### TASK PROMPT
The listing is to be printed word for word, pictures omitted.

### RECORDS FOR PROCESSING

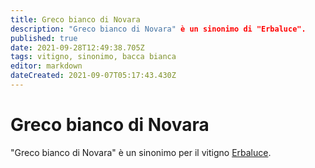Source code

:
 ```yaml
---
title: Greco bianco di Novara
description: "Greco bianco di Novara" è un sinonimo di "Erbaluce".
published: true
date: 2021-09-28T12:49:38.705Z
tags: vitigno, sinonimo, bacca bianca
editor: markdown
dateCreated: 2021-09-07T05:17:43.430Z
---
```


# Greco bianco di Novara

"Greco bianco di Novara" è un sinonimo per il vitigno [Erbaluce](/vitigni/Italia/bacca-bianca/erbaluce).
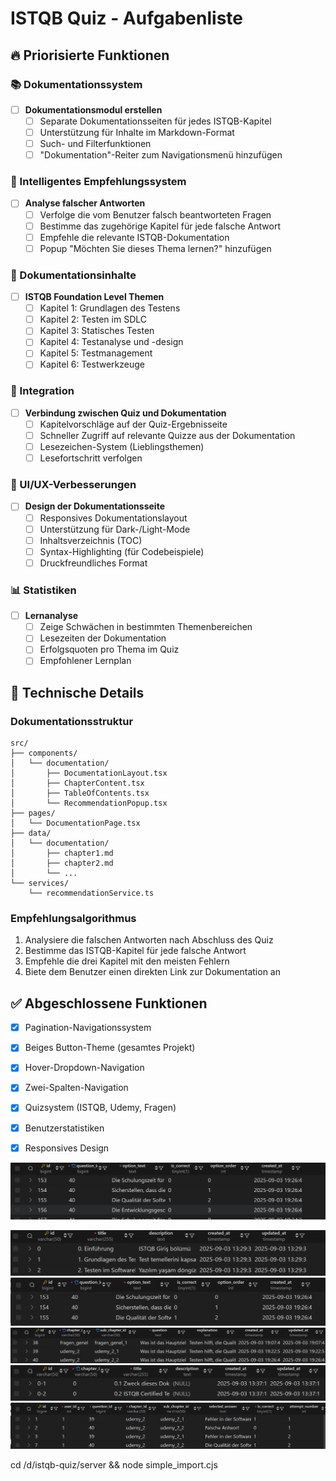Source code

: # ISTQB Quiz - Aufgabenliste

## 🔥 Priorisierte Funktionen

### 📚 Dokumentationssystem

- [ ] **Dokumentationsmodul erstellen**
  - [ ] Separate Dokumentationsseiten für jedes ISTQB-Kapitel
  - [ ] Unterstützung für Inhalte im Markdown-Format
  - [ ] Such- und Filterfunktionen
  - [ ] "Dokumentation"-Reiter zum Navigationsmenü hinzufügen

### 🎯 Intelligentes Empfehlungssystem

- [ ] **Analyse falscher Antworten**
  - [ ] Verfolge die vom Benutzer falsch beantworteten Fragen
  - [ ] Bestimme das zugehörige Kapitel für jede falsche Antwort
  - [ ] Empfehle die relevante ISTQB-Dokumentation
  - [ ] Popup "Möchten Sie dieses Thema lernen?" hinzufügen

### 📖 Dokumentationsinhalte

- [ ] **ISTQB Foundation Level Themen**
  - [ ] Kapitel 1: Grundlagen des Testens
  - [ ] Kapitel 2: Testen im SDLC
  - [ ] Kapitel 3: Statisches Testen
  - [ ] Kapitel 4: Testanalyse und -design
  - [ ] Kapitel 5: Testmanagement
  - [ ] Kapitel 6: Testwerkzeuge

### 🔗 Integration

- [ ] **Verbindung zwischen Quiz und Dokumentation**
  - [ ] Kapitelvorschläge auf der Quiz-Ergebnisseite
  - [ ] Schneller Zugriff auf relevante Quizze aus der Dokumentation
  - [ ] Lesezeichen-System (Lieblingsthemen)
  - [ ] Lesefortschritt verfolgen

### 🎨 UI/UX-Verbesserungen

- [ ] **Design der Dokumentationsseite**
  - [ ] Responsives Dokumentationslayout
  - [ ] Unterstützung für Dark-/Light-Mode
  - [ ] Inhaltsverzeichnis (TOC)
  - [ ] Syntax-Highlighting (für Codebeispiele)
  - [ ] Druckfreundliches Format

### 📊 Statistiken

- [ ] **Lernanalyse**
  - [ ] Zeige Schwächen in bestimmten Themenbereichen
  - [ ] Lesezeiten der Dokumentation
  - [ ] Erfolgsquoten pro Thema im Quiz
  - [ ] Empfohlener Lernplan

## 🔧 Technische Details

### Dokumentationsstruktur

```
src/
├── components/
│   └── documentation/
│       ├── DocumentationLayout.tsx
│       ├── ChapterContent.tsx
│       ├── TableOfContents.tsx
│       └── RecommendationPopup.tsx
├── pages/
│   └── DocumentationPage.tsx
├── data/
│   └── documentation/
│       ├── chapter1.md
│       ├── chapter2.md
│       └── ...
└── services/
    └── recommendationService.ts
```

### Empfehlungsalgorithmus

1. Analysiere die falschen Antworten nach Abschluss des Quiz
2. Bestimme das ISTQB-Kapitel für jede falsche Antwort
3. Empfehle die drei Kapitel mit den meisten Fehlern
4. Biete dem Benutzer einen direkten Link zur Dokumentation an

## ✅ Abgeschlossene Funktionen

- [x] Pagination-Navigationssystem
- [x] Beiges Button-Theme (gesamtes Projekt)
- [x] Hover-Dropdown-Navigation
- [x] Zwei-Spalten-Navigation
- [x] Quizsystem (ISTQB, Udemy, Fragen)
- [x] Benutzerstatistiken
- [x] Responsives Design


![alt text](image.png)

![alt text](image-1.png)
![alt text](image-2.png)
![alt text](image-3.png)
![alt text](image-4.png)
![alt text](image-5.png)


cd /d/istqb-quiz/server && node simple_import.cjs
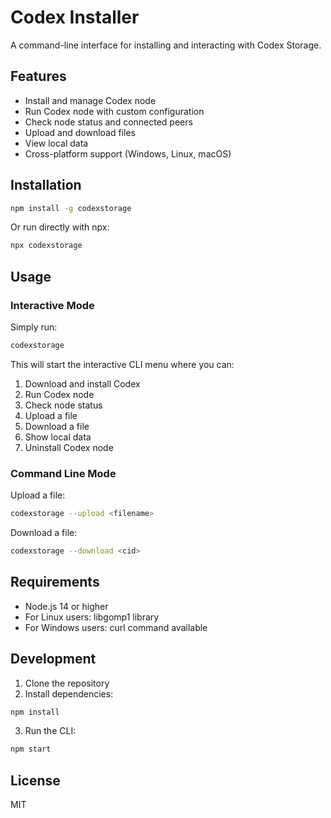 # Codex Installer

A command-line interface for installing and interacting with Codex Storage.

## Features

- Install and manage Codex node
- Run Codex node with custom configuration
- Check node status and connected peers
- Upload and download files
- View local data
- Cross-platform support (Windows, Linux, macOS)

## Installation

```bash
npm install -g codexstorage
```

Or run directly with npx:

```bash
npx codexstorage
```

## Usage

### Interactive Mode

Simply run:

```bash
codexstorage
```

This will start the interactive CLI menu where you can:
1. Download and install Codex
2. Run Codex node
3. Check node status
4. Upload a file
5. Download a file
6. Show local data
7. Uninstall Codex node

### Command Line Mode

Upload a file:
```bash
codexstorage --upload <filename>
```

Download a file:
```bash
codexstorage --download <cid>
```

## Requirements

- Node.js 14 or higher
- For Linux users: libgomp1 library
- For Windows users: curl command available

## Development

1. Clone the repository
2. Install dependencies:
```bash
npm install
```
3. Run the CLI:
```bash
npm start
```

## License

MIT
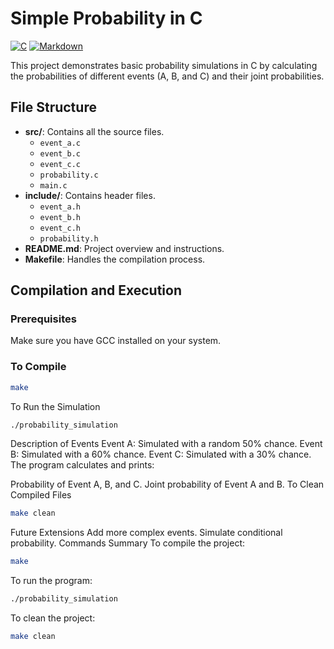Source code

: # Simple Probability in C

[![C](https://img.shields.io/badge/C-99%2B-blue)](https://en.wikipedia.org/wiki/C_%28programming_language%29)
[![Markdown](https://img.shields.io/badge/Markdown-1.0%2B-lightgrey)](https://en.wikipedia.org/wiki/Markdown)

This project demonstrates basic probability simulations in C by calculating the probabilities of different events (A, B, and C) and their joint probabilities.

## File Structure

- **src/**: Contains all the source files.
  - `event_a.c`
  - `event_b.c`
  - `event_c.c`
  - `probability.c`
  - `main.c`
- **include/**: Contains header files.
  - `event_a.h`
  - `event_b.h`
  - `event_c.h`
  - `probability.h`
- **README.md**: Project overview and instructions.
- **Makefile**: Handles the compilation process.

## Compilation and Execution

### Prerequisites
Make sure you have GCC installed on your system.

### To Compile
```bash
make
```
To Run the Simulation
```bash
./probability_simulation
```
Description of Events
Event A: Simulated with a random 50% chance.
Event B: Simulated with a 60% chance.
Event C: Simulated with a 30% chance.
The program calculates and prints:

Probability of Event A, B, and C.
Joint probability of Event A and B.
To Clean Compiled Files
```bash
make clean
```

Future Extensions
Add more complex events.
Simulate conditional probability.
Commands Summary
To compile the project:
```bash
make
```
To run the program:
```bash
./probability_simulation
```
To clean the project:
```bash
make clean
```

### FINAL ANSWER
Source code

:
 ```yaml
---
title: Greco bianco di Novara
description: "Greco bianco di Novara" è un sinonimo di "Erbaluce".
published: true
date: 2021-09-28T12:49:38.705Z
tags: vitigno, sinonimo, bacca bianca
editor: markdown
dateCreated: 2021-09-07T05:17:43.430Z
---
```


# Greco bianco di Novara

"Greco bianco di Novara" è un sinonimo per il vitigno [Erbaluce](/vitigni/Italia/bacca-bianca/erbaluce).
Source code

: # ISTQB Quiz - Aufgabenliste

## 🔥 Priorisierte Funktionen

### 📚 Dokumentationssystem

- [ ] **Dokumentationsmodul erstellen**
  - [ ] Separate Dokumentationsseiten für jedes ISTQB-Kapitel
  - [ ] Unterstützung für Inhalte im Markdown-Format
  - [ ] Such- und Filterfunktionen
  - [ ] "Dokumentation"-Reiter zum Navigationsmenü hinzufügen

### 🎯 Intelligentes Empfehlungssystem

- [ ] **Analyse falscher Antworten**
  - [ ] Verfolge die vom Benutzer falsch beantworteten Fragen
  - [ ] Bestimme das zugehörige Kapitel für jede falsche Antwort
  - [ ] Empfehle die relevante ISTQB-Dokumentation
  - [ ] Popup "Möchten Sie dieses Thema lernen?" hinzufügen

### 📖 Dokumentationsinhalte

- [ ] **ISTQB Foundation Level Themen**
  - [ ] Kapitel 1: Grundlagen des Testens
  - [ ] Kapitel 2: Testen im SDLC
  - [ ] Kapitel 3: Statisches Testen
  - [ ] Kapitel 4: Testanalyse und -design
  - [ ] Kapitel 5: Testmanagement
  - [ ] Kapitel 6: Testwerkzeuge

### 🔗 Integration

- [ ] **Verbindung zwischen Quiz und Dokumentation**
  - [ ] Kapitelvorschläge auf der Quiz-Ergebnisseite
  - [ ] Schneller Zugriff auf relevante Quizze aus der Dokumentation
  - [ ] Lesezeichen-System (Lieblingsthemen)
  - [ ] Lesefortschritt verfolgen

### 🎨 UI/UX-Verbesserungen

- [ ] **Design der Dokumentationsseite**
  - [ ] Responsives Dokumentationslayout
  - [ ] Unterstützung für Dark-/Light-Mode
  - [ ] Inhaltsverzeichnis (TOC)
  - [ ] Syntax-Highlighting (für Codebeispiele)
  - [ ] Druckfreundliches Format

### 📊 Statistiken

- [ ] **Lernanalyse**
  - [ ] Zeige Schwächen in bestimmten Themenbereichen
  - [ ] Lesezeiten der Dokumentation
  - [ ] Erfolgsquoten pro Thema im Quiz
  - [ ] Empfohlener Lernplan

## 🔧 Technische Details

### Dokumentationsstruktur

```
src/
├── components/
│   └── documentation/
│       ├── DocumentationLayout.tsx
│       ├── ChapterContent.tsx
│       ├── TableOfContents.tsx
│       └── RecommendationPopup.tsx
├── pages/
│   └── DocumentationPage.tsx
├── data/
│   └── documentation/
│       ├── chapter1.md
│       ├── chapter2.md
│       └── ...
└── services/
    └── recommendationService.ts
```

### Empfehlungsalgorithmus

1. Analysiere die falschen Antworten nach Abschluss des Quiz
2. Bestimme das ISTQB-Kapitel für jede falsche Antwort
3. Empfehle die drei Kapitel mit den meisten Fehlern
4. Biete dem Benutzer einen direkten Link zur Dokumentation an

## ✅ Abgeschlossene Funktionen

- [x] Pagination-Navigationssystem
- [x] Beiges Button-Theme (gesamtes Projekt)
- [x] Hover-Dropdown-Navigation
- [x] Zwei-Spalten-Navigation
- [x] Quizsystem (ISTQB, Udemy, Fragen)
- [x] Benutzerstatistiken
- [x] Responsives Design


![alt text](image.png)

![alt text](image-1.png)
![alt text](image-2.png)
![alt text](image-3.png)
![alt text](image-4.png)
![alt text](image-5.png)


cd /d/istqb-quiz/server && node simple_import.cjs
 # Codex Installer

A command-line interface for installing and interacting with Codex Storage.

## Features

- Install and manage Codex node
- Run Codex node with custom configuration
- Check node status and connected peers
- Upload and download files
- View local data
- Cross-platform support (Windows, Linux, macOS)

## Installation

```bash
npm install -g codexstorage
```

Or run directly with npx:

```bash
npx codexstorage
```

## Usage

### Interactive Mode

Simply run:

```bash
codexstorage
```

This will start the interactive CLI menu where you can:
1. Download and install Codex
2. Run Codex node
3. Check node status
4. Upload a file
5. Download a file
6. Show local data
7. Uninstall Codex node

### Command Line Mode

Upload a file:
```bash
codexstorage --upload <filename>
```

Download a file:
```bash
codexstorage --download <cid>
```

## Requirements

- Node.js 14 or higher
- For Linux users: libgomp1 library
- For Windows users: curl command available

## Development

1. Clone the repository
2. Install dependencies:
```bash
npm install
```
3. Run the CLI:
```bash
npm start
```

## License

MIT
Source code

: # Simple Probability in C

[![C](https://img.shields.io/badge/C-99%2B-blue)](https://en.wikipedia.org/wiki/C_%28programming_language%29)
[![Markdown](https://img.shields.io/badge/Markdown-1.0%2B-lightgrey)](https://en.wikipedia.org/wiki/Markdown)

This project demonstrates basic probability simulations in C by calculating the probabilities of different events (A, B, and C) and their joint probabilities.

## File Structure

- **src/**: Contains all the source files.
  - `event_a.c`
  - `event_b.c`
  - `event_c.c`
  - `probability.c`
  - `main.c`
- **include/**: Contains header files.
  - `event_a.h`
  - `event_b.h`
  - `event_c.h`
  - `probability.h`
- **README.md**: Project overview and instructions.
- **Makefile**: Handles the compilation process.

## Compilation and Execution

### Prerequisites
Make sure you have GCC installed on your system.

### To Compile
```bash
make
```
To Run the Simulation
```bash
./probability_simulation
```
Description of Events
Event A: Simulated with a random 50% chance.
Event B: Simulated with a 60% chance.
Event C: Simulated with a 30% chance.
The program calculates and prints:

Probability of Event A, B, and C.
Joint probability of Event A and B.
To Clean Compiled Files
```bash
make clean
```

Future Extensions
Add more complex events.
Simulate conditional probability.
Commands Summary
To compile the project:
```bash
make
```
To run the program:
```bash
./probability_simulation
```
To clean the project:
```bash
make clean
```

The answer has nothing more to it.